** Opening Record extracts block **
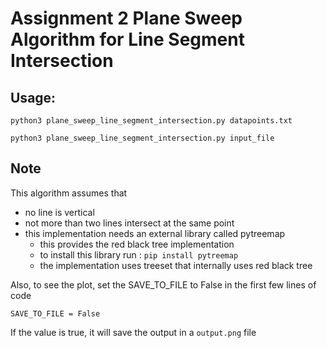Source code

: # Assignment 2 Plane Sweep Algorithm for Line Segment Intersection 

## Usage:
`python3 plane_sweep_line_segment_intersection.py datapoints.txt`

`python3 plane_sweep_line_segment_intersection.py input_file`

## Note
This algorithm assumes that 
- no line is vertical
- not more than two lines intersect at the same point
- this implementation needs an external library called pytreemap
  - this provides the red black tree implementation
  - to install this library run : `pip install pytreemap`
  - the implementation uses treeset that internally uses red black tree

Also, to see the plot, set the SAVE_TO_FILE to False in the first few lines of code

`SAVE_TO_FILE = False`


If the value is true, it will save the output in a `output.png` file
** Closing Record extracts block **
:: Problem statement ::
Keep every word of the records exact as you write them out, but drop the pictures.

:: Exercise result ::
Source code

: # Assignment 2 Plane Sweep Algorithm for Line Segment Intersection 

## Usage:
`python3 plane_sweep_line_segment_intersection.py datapoints.txt`

`python3 plane_sweep_line_segment_intersection.py input_file`

## Note
This algorithm assumes that 
- no line is vertical
- not more than two lines intersect at the same point
- this implementation needs an external library called pytreemap
  - this provides the red black tree implementation
  - to install this library run : `pip install pytreemap`
  - the implementation uses treeset that internally uses red black tree

Also, to see the plot, set the SAVE_TO_FILE to False in the first few lines of code

`SAVE_TO_FILE = False`


If the value is true, it will save the output in a `output.png` file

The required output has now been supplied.